## WHAT THIS TASK INVOLVES
Check the records below line by line. Give the count of lines with "muncul", and nothing else.

## INPUT FOR THIS TASK

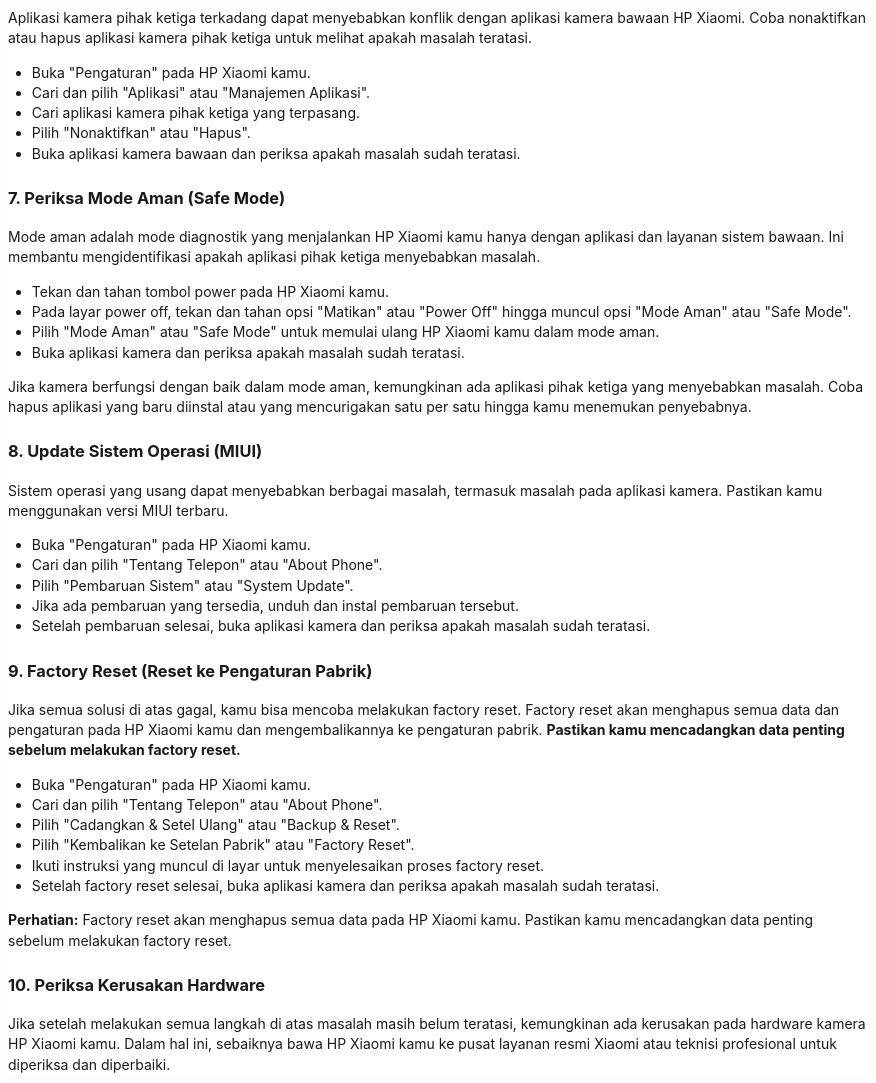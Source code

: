 Aplikasi kamera pihak ketiga terkadang dapat menyebabkan konflik dengan aplikasi kamera bawaan HP Xiaomi. Coba nonaktifkan atau hapus aplikasi kamera pihak ketiga untuk melihat apakah masalah teratasi.

- Buka "Pengaturan" pada HP Xiaomi kamu.
- Cari dan pilih "Aplikasi" atau "Manajemen Aplikasi".
- Cari aplikasi kamera pihak ketiga yang terpasang.
- Pilih "Nonaktifkan" atau "Hapus".
- Buka aplikasi kamera bawaan dan periksa apakah masalah sudah teratasi.

### 7\. Periksa Mode Aman (Safe Mode)

Mode aman adalah mode diagnostik yang menjalankan HP Xiaomi kamu hanya dengan aplikasi dan layanan sistem bawaan. Ini membantu mengidentifikasi apakah aplikasi pihak ketiga menyebabkan masalah.

- Tekan dan tahan tombol power pada HP Xiaomi kamu.
- Pada layar power off, tekan dan tahan opsi "Matikan" atau "Power Off" hingga muncul opsi "Mode Aman" atau "Safe Mode".
- Pilih "Mode Aman" atau "Safe Mode" untuk memulai ulang HP Xiaomi kamu dalam mode aman.
- Buka aplikasi kamera dan periksa apakah masalah sudah teratasi.

Jika kamera berfungsi dengan baik dalam mode aman, kemungkinan ada aplikasi pihak ketiga yang menyebabkan masalah. Coba hapus aplikasi yang baru diinstal atau yang mencurigakan satu per satu hingga kamu menemukan penyebabnya.

### 8\. Update Sistem Operasi (MIUI)

Sistem operasi yang usang dapat menyebabkan berbagai masalah, termasuk masalah pada aplikasi kamera. Pastikan kamu menggunakan versi MIUI terbaru.

- Buka "Pengaturan" pada HP Xiaomi kamu.
- Cari dan pilih "Tentang Telepon" atau "About Phone".
- Pilih "Pembaruan Sistem" atau "System Update".
- Jika ada pembaruan yang tersedia, unduh dan instal pembaruan tersebut.
- Setelah pembaruan selesai, buka aplikasi kamera dan periksa apakah masalah sudah teratasi.

### 9\. Factory Reset (Reset ke Pengaturan Pabrik)

Jika semua solusi di atas gagal, kamu bisa mencoba melakukan factory reset. Factory reset akan menghapus semua data dan pengaturan pada HP Xiaomi kamu dan mengembalikannya ke pengaturan pabrik. **Pastikan kamu mencadangkan data penting sebelum melakukan factory reset.**

- Buka "Pengaturan" pada HP Xiaomi kamu.
- Cari dan pilih "Tentang Telepon" atau "About Phone".
- Pilih "Cadangkan & Setel Ulang" atau "Backup & Reset".
- Pilih "Kembalikan ke Setelan Pabrik" atau "Factory Reset".
- Ikuti instruksi yang muncul di layar untuk menyelesaikan proses factory reset.
- Setelah factory reset selesai, buka aplikasi kamera dan periksa apakah masalah sudah teratasi.

**Perhatian:** Factory reset akan menghapus semua data pada HP Xiaomi kamu. Pastikan kamu mencadangkan data penting sebelum melakukan factory reset.

### 10\. Periksa Kerusakan Hardware

Jika setelah melakukan semua langkah di atas masalah masih belum teratasi, kemungkinan ada kerusakan pada hardware kamera HP Xiaomi kamu. Dalam hal ini, sebaiknya bawa HP Xiaomi kamu ke pusat layanan resmi Xiaomi atau teknisi profesional untuk diperiksa dan diperbaiki.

## TASK ANSWER
2